There’s something distinctly admirable about that. Like the pioneering bands of Florida’s death metal scene, Sabbatic Goat have taken that supposedly buoyant and joyful atmosphere of their locale and turned it in on itself. Reminding us that you can live wherever you like, but you can never escape the fact that your darkest thoughts will always rise up. Sun, beach or celebrations, do what you like, act how you will. Eventually that deep-rooted and painful realization that the world is crumbling and dying will catch up to you, and all that really matters in the end is what you feel inside. Sabbatic Goat realizes that, so they speak right from the gut.
Ultimately, that’s why Sabbatic Goat’s demo gets to you. It’s that instinctual, intestinal punch that comes from a band trying to voice their first words, expressing the frustrations of the world they inhabit. It resonates with you, because whether you want to admit it or not, you want to scream at the world too. If anything, Sabbatic Goat sounds just like the noise you hear in your head when you reach the point of no return.
Featuring four tracks of very raw blackened death metal—three rehearsal numbers, and a live tune—Sabbatic Goat’s demo kicks off with “Intro”. The first track is a slow-baked sketch, a mid-tempo, feedback-soaked warm-up for the guttural savagery of second track “Anemic Swine (Traitor of All Existence)”. It’s here, on track two, where things get real interesting. The song, which features the heavy bootprint of Hellhammer and Bathory (along with Diocletian and Witchrist, which no underground NZ metal band can hope to avoid) features propulsive, scrappy riffs and interweaving guttural and abrasive vocals.

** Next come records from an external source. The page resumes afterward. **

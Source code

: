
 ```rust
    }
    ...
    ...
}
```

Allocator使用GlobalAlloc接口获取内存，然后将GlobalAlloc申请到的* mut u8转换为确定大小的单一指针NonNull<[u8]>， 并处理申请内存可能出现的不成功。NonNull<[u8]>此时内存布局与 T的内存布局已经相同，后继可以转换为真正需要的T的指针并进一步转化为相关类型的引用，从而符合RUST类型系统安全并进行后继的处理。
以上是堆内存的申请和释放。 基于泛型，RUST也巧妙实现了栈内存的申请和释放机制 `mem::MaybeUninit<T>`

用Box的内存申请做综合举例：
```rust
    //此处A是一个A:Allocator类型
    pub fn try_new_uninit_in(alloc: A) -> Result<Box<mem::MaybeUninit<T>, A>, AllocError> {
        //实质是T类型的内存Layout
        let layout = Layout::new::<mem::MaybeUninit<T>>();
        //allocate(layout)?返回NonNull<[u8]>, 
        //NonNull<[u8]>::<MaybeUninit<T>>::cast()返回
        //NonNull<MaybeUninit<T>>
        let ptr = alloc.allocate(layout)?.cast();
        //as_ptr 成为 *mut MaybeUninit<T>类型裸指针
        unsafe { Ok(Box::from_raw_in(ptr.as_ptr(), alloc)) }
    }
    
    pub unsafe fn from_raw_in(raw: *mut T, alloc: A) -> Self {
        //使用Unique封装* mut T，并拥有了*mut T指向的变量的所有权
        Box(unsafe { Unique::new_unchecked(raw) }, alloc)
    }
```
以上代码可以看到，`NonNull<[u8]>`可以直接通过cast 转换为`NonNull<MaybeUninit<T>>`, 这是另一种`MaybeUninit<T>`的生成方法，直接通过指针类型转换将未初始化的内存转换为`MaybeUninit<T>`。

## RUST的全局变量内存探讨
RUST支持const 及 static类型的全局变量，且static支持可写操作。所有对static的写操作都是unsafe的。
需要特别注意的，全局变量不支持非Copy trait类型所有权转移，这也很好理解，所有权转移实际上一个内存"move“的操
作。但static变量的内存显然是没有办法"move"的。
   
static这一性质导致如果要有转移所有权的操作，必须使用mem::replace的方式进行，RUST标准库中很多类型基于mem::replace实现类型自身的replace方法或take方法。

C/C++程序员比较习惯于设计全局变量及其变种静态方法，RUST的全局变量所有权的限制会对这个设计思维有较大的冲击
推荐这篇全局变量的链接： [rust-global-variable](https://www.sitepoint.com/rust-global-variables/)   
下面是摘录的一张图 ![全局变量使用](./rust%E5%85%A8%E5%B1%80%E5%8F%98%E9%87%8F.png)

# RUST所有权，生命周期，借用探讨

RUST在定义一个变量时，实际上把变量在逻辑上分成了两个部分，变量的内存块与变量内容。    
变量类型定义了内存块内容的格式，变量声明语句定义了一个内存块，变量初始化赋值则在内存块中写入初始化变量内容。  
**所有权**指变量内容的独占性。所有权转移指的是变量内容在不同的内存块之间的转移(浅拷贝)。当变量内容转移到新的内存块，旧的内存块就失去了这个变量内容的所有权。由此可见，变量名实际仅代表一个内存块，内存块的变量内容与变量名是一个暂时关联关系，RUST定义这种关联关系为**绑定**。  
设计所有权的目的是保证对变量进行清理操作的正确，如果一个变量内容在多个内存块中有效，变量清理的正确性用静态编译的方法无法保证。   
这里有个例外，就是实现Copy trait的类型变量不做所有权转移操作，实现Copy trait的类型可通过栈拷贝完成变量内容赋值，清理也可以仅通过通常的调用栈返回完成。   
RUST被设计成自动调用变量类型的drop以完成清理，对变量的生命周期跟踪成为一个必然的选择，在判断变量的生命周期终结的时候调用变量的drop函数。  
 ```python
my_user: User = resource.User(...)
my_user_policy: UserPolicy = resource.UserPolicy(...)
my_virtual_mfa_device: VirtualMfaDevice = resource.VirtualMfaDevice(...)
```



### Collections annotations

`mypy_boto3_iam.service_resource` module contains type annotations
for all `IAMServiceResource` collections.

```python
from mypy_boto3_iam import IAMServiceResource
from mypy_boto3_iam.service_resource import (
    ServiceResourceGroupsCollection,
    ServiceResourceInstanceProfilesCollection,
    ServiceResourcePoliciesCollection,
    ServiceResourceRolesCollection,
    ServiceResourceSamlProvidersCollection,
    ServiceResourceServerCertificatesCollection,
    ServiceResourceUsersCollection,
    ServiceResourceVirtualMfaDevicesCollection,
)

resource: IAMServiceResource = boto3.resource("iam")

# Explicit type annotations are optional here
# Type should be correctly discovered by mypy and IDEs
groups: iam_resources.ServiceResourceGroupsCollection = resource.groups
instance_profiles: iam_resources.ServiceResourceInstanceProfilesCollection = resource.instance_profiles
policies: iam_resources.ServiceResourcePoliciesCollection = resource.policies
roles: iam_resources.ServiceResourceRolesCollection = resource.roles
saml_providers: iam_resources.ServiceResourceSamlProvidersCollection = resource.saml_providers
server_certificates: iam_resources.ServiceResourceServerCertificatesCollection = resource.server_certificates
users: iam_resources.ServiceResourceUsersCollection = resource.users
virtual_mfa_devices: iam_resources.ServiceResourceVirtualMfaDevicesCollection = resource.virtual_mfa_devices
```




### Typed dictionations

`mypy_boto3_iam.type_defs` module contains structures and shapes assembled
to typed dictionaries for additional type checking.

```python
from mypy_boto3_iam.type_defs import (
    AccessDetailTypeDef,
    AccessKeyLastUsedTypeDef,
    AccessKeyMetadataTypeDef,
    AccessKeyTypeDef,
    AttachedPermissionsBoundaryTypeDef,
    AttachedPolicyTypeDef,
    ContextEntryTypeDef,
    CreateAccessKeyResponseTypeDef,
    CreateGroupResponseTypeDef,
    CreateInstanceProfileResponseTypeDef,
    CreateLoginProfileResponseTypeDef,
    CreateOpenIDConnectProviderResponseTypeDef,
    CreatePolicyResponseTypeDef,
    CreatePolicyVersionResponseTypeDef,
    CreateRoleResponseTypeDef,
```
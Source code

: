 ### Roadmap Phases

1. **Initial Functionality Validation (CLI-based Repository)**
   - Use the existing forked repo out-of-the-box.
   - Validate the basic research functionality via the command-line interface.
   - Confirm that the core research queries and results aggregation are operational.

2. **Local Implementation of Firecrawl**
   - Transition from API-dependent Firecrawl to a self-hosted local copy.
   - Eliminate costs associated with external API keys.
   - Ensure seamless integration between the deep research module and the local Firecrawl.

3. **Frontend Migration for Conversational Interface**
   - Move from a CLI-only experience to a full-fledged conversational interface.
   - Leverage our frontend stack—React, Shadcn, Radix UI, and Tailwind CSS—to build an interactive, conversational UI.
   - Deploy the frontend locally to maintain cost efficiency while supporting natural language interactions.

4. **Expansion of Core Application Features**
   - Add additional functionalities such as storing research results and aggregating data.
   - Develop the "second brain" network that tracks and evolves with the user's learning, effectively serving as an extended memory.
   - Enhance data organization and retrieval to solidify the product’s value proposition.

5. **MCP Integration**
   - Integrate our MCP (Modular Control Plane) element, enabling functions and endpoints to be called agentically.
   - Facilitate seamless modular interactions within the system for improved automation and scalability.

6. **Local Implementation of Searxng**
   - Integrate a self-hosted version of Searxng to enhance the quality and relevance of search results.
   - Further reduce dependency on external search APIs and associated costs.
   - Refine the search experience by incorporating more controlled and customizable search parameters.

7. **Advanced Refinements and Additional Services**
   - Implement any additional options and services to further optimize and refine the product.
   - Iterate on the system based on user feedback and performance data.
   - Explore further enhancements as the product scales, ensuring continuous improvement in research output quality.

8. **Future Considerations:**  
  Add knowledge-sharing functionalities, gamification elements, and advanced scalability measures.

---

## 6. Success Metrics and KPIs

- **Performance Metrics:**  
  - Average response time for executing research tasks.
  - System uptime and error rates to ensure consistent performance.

Lo-fi, muddy and squalid, the song is well paced, and the crude home recording infuses it with a real sense of recalcitrance and wretched exuberance.
Third track, “Imprecation”, continues in the same vein, with decaying, churning riffs, a fetid aura and plenty of horror-soaked vocals. The distorting throat-scouring howls do a lot to add to its noisome, unhinged feel and a brief dirge-like riff adds some real texture to the tune. I’m hoping the band continue to head in this direction, as the slow drawl late in the song offers a great counterpoint to the rest of the track—plus, it just sounds heavy as fuck in comparison to the rest of the track.
The demo’s final track is a live recording of “Anemic Swine”, although ‘recording’ might be a bit of a grandiose term to describe what you’re going to hear. It’s really just one long smear of noise, a feedback-drenched, thick, noxious and abhorrent maelstrom. It also happens to be really good. The band sounds completely possessed, and if it’s any indication of the strength of Sabbatic Goat’s live show then fans should be prepared to be pulverized.
Instinctual, that’s probably the best word I can think of to sum up Sabbatic Goat’s demo. The band just plays from the heart. They’re a young band, with young members, and with that comes the self-belief of getting their music heard. The band’s demo isn’t refined or substantially developed; it’s messy, rudimentary and coarse. But that’s also what makes it so good—while its crudity might be an issue for some other bands, Sabbatic Goat just turns that to their advantage. The fact it is so rough, and scabbed over with the weight of some of metal’s underground heroes, gives the demo a great deal of character. I hope when Sabbatic Goat do get round to recording their debut full-length that they realize that the chaotic nature of the band is their best feature. The demo shows a lot of promise, and it’s clear the band has a great deal to offer the underground metal scene in NZ (and the world, should they desire it).